Anrede: Sehr geehrter Herr Schüssler, meine sehr verehrten Damen und Herren!
Quelle (evtl. nicht mehr verfügbar): http://archiv.bundesregierung.de/bpaexport/rede/85/83585/multi.htm
Bei mir steht es am Anfang, und ich tue es gerne und auch herzlich: Ich möchte Herrn Professor Walter, der seine Operation gut überstanden hat, meine besten Wünsche zur Genesung aussprechen. Ich hoffe, dass er bald wieder mit gewohnter Kraft und gewohntem Elan ebenso kritisch, wie auch fair mir gegenüber - und da habe ich mich nie zu beklagen gehabt - sein Amt wieder aufnehmen kann.
Der heutige Tag der Deutschen Bauindustrie gibt Gelegenheit, auf das zu antworten, was Herr Vizepräsident Schüssler hier vorgetragen hat. Er gibt aber auch Gelegenheit, am Anfang für Leistungen Respekt zu sagen, und zwar für Leistungen, die Sie in den vergangenen Jahrzehnten nicht zuletzt beim Aufbau Ost vollbracht haben.
Wer heute durch Städte wie Leipzig, Erfurt, Rostock oder Schwerin geht - um nur ein paar Beispiele zu nennen - sieht, was gerade diese Branche bei der Einheit bewirkt hat. Der sieht, dass der Aufbau Ost im besten Sinne des Wortes nicht zuletzt ein Werk der Bauwirtschaft ist.
Ihre Branche, meine Damen und Herren, setzt die sichtbaren Signale in dem beispielhaften und beispiellosen wirtschaftlichen und gesellschaftlichen Kraftakt, dem sich die Menschen in unserem Land seit mehr als zehn Jahren glücklicherweise stellen dürfen, aber eben auch stellen müssen. Ich sage auch: Kein anderes Land in Europa hat eine solche Aufgabe zu bewältigen. Ich füge hinzu: Wohl kaum eines hätte die wirtschaftliche Kraft dazu, das so zu machen, wie Deutschland das hinbekommen hat.
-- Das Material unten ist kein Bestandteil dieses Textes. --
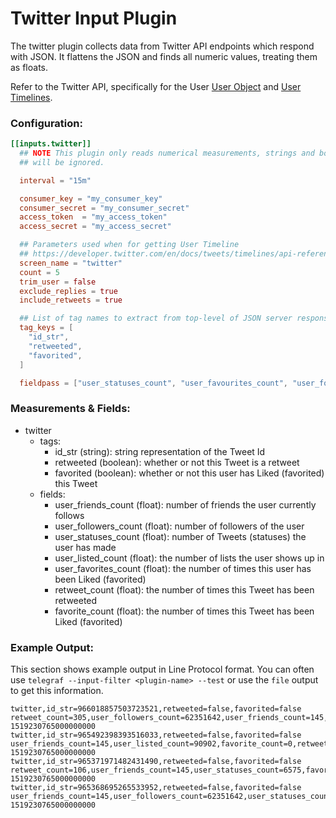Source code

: # Twitter Input Plugin

The twitter plugin collects data from Twitter API endpoints which respond with JSON. It flattens the JSON and finds all numeric values, treating them as floats.

Refer to the Twitter API, specifically for the User [User Object](https://developer.twitter.com/en/docs/tweets/data-dictionary/overview/user-object) and [User Timelines](https://developer.twitter.com/en/docs/tweets/timelines/api-reference/get-statuses-user_timeline.html).

### Configuration:

```toml
[[inputs.twitter]]
  ## NOTE This plugin only reads numerical measurements, strings and booleans
  ## will be ignored.

  interval = "15m"

  consumer_key = "my_consumer_key"
  consumer_secret = "my_consumer_secret"
  access_token  = "my_access_token"
  access_secret = "my_access_secret"

  ## Parameters used when for getting User Timeline
  ## https://developer.twitter.com/en/docs/tweets/timelines/api-reference/get-statuses-user_timeline.html
  screen_name = "twitter"
  count = 5
  trim_user = false
  exclude_replies = true
  include_retweets = true

  ## List of tag names to extract from top-level of JSON server response
  tag_keys = [
    "id_str",
	"retweeted",
	"favorited",
  ]

  fieldpass = ["user_statuses_count", "user_favourites_count", "user_followers_count", "user_friends_count", "user_listed_count", "retweet_count", "favorite_count"]

```


### Measurements & Fields:

- twitter
	- tags:
		- id_str (string): string representation of the Tweet Id
		- retweeted (boolean): whether or not this Tweet is a retweet
		- favorited (boolean): whether or not this user has Liked (favorited) this Tweet
	- fields:
		- user_friends_count (float): number of friends the user currently follows
		- user_followers_count (float): number of followers of the user
		- user_statuses_count (float): number of Tweets (statuses) the user has made
		- user_listed_count (float): the number of lists the user shows up in
		- user_favorites_count (float): the number of times this user has been Liked (favorited)
		- retweet_count (float): the number of times this Tweet has been retweeted
		- favorite_count (float): the number of times this Tweet has been Liked (favorited)

### Example Output:

This section shows example output in Line Protocol format.  You can often use
`telegraf --input-filter <plugin-name> --test` or use the `file` output to get
this information.

```
twitter,id_str=966018857503723521,retweeted=false,favorited=false retweet_count=305,user_followers_count=62351642,user_friends_count=145,favorite_count=0,user_listed_count=90902,user_favourites_count=5501,user_statuses_count=6575 1519230765000000000
twitter,id_str=965492398393516033,retweeted=false,favorited=false user_friends_count=145,user_listed_count=90902,favorite_count=0,retweet_count=323,user_favourites_count=5501,user_followers_count=62351642,user_statuses_count=6575 1519230765000000000
twitter,id_str=965371971482431490,retweeted=false,favorited=false retweet_count=106,user_friends_count=145,user_statuses_count=6575,favorite_count=0,user_followers_count=62351642,user_favourites_count=5501,user_listed_count=90902 1519230765000000000
twitter,id_str=965368695265533952,retweeted=false,favorited=false user_friends_count=145,user_followers_count=62351642,user_statuses_count=6575,user_listed_count=90902,retweet_count=64,favorite_count=0,user_favourites_count=5501 1519230765000000000
```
Seit Anfang der 90er Jahre wurden in den neuen Bundesländern fast 1.000 Milliarden Euro in neue Maschinen, Ausrüstungen und Gebäude investiert. Das ist ein gewaltiges, ein historisch einmaliges Investitionsprogramm. Ich stelle mir gelegentlich vor, Herr Keynes hätte davon Kenntnis gehabt. Ich glaube, er hätte eine neue Auflage seines Buches geschrieben.
Vieles davon wurde staatlich gefördert - so auch in der Bauwirtschaft. Es mag sein, dass man am Anfang den politischen Fehler gemacht hat, einen zunächst sinnvollen Aufbau von Bau-Kapazitäten zu lange voranzutreiben. Aber die Tatsache, dass wir, wie Herr Schüssler gesagt hat, seit Mitte der 90er Jahre mit Kapazitätsabbau zu tun hatten, hätte möglicherweise - ich will mich da sehr vorsichtig ausdrücken - eine frühere Reaktion auf diesen Tatbestand erfordert.
Im Ergebnis ist der Anteil des Bausektors an der Bruttowertschöpfung in den neuen Ländern auf einen mehr als doppelt so hohen Wert wie in den alten Ländern gestiegen. Das macht einen großen Teil der Kapazitätsprobleme und als Folge dessen - Sie haben darauf hingewiesen - auch der Wettbewerbsprobleme aus. Ich glaube, wenn man, wie beim Bau üblich, respektvoll miteinander umgehend über die wirklichen Probleme redet, muss man über die Frage diskutieren, ob es gesamtwirtschaftlich sinnvoll ist, durch welche und wie finanzierte Programme auch immer, diese
Überkapazitäten künstlich aufrechtzuerhalten. Ich glaube, das ist eine der zentralen Fragen, die wir miteinander besprechen müssen. Ich rede damit nicht einem brutalen Abbau das Wort - längst nicht. Aber dass Überkapazitäten in einer Marktwirtschaft auf Dauer nicht durch Strohfeuerprogramme aufrechterhalten werden können, gehört zum Einmaleins einer marktgesteuerten Wirtschaft.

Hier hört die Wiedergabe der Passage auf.